WORK INSTRUCTION »
All lines below must be repeated exactly, with the pictures omitted.

EXERCISE DATA »
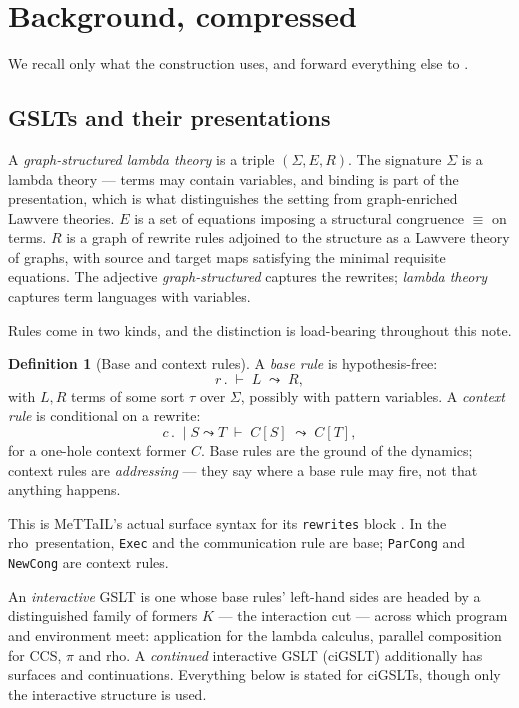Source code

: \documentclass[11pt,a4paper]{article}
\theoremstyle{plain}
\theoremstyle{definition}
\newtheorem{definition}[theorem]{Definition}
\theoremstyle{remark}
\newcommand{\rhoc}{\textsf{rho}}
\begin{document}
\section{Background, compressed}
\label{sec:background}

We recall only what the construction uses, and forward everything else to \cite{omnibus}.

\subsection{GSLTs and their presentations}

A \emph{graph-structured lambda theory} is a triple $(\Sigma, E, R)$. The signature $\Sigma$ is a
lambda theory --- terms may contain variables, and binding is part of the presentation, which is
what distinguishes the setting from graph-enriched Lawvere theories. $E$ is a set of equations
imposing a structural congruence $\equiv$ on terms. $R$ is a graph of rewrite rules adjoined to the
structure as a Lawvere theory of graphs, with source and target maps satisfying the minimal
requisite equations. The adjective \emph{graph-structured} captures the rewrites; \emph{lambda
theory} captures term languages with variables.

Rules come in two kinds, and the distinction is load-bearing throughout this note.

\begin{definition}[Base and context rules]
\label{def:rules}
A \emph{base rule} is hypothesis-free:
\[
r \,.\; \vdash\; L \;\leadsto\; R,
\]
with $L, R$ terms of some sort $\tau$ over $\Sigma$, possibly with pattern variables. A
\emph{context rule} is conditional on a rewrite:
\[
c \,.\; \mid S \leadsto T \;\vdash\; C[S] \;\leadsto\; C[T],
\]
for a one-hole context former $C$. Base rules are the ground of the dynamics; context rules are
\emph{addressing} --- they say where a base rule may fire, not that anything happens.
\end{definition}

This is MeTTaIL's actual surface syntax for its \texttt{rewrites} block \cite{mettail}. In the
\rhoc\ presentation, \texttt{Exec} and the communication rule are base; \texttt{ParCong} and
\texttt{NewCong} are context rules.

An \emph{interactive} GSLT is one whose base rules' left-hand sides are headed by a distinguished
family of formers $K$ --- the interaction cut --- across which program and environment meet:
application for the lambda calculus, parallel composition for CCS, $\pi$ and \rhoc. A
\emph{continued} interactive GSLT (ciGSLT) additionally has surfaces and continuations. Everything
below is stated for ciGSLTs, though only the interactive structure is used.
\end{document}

WRITTEN SOLUTION »
Source code

: \documentclass[11pt,a4paper]{article}
\theoremstyle{plain}
\theoremstyle{definition}
\newtheorem{definition}[theorem]{Definition}
\theoremstyle{remark}
\newcommand{\rhoc}{\textsf{rho}}
\begin{document}
\section{Background, compressed}
\label{sec:background}

We recall only what the construction uses, and forward everything else to \cite{omnibus}.

\subsection{GSLTs and their presentations}

A \emph{graph-structured lambda theory} is a triple $(\Sigma, E, R)$. The signature $\Sigma$ is a
lambda theory --- terms may contain variables, and binding is part of the presentation, which is
what distinguishes the setting from graph-enriched Lawvere theories. $E$ is a set of equations
imposing a structural congruence $\equiv$ on terms. $R$ is a graph of rewrite rules adjoined to the
structure as a Lawvere theory of graphs, with source and target maps satisfying the minimal
requisite equations. The adjective \emph{graph-structured} captures the rewrites; \emph{lambda
theory} captures term languages with variables.

Rules come in two kinds, and the distinction is load-bearing throughout this note.

\begin{definition}[Base and context rules]
\label{def:rules}
A \emph{base rule} is hypothesis-free:
\[
r \,.\; \vdash\; L \;\leadsto\; R,
\]
with $L, R$ terms of some sort $\tau$ over $\Sigma$, possibly with pattern variables. A
\emph{context rule} is conditional on a rewrite:
\[
c \,.\; \mid S \leadsto T \;\vdash\; C[S] \;\leadsto\; C[T],
\]
for a one-hole context former $C$. Base rules are the ground of the dynamics; context rules are
\emph{addressing} --- they say where a base rule may fire, not that anything happens.
\end{definition}

This is MeTTaIL's actual surface syntax for its \texttt{rewrites} block \cite{mettail}. In the
\rhoc\ presentation, \texttt{Exec} and the communication rule are base; \texttt{ParCong} and
\texttt{NewCong} are context rules.

An \emph{interactive} GSLT is one whose base rules' left-hand sides are headed by a distinguished
family of formers $K$ --- the interaction cut --- across which program and environment meet:
application for the lambda calculus, parallel composition for CCS, $\pi$ and \rhoc. A
\emph{continued} interactive GSLT (ciGSLT) additionally has surfaces and continuations. Everything
below is stated for ciGSLTs, though only the interactive structure is used.
\end{document}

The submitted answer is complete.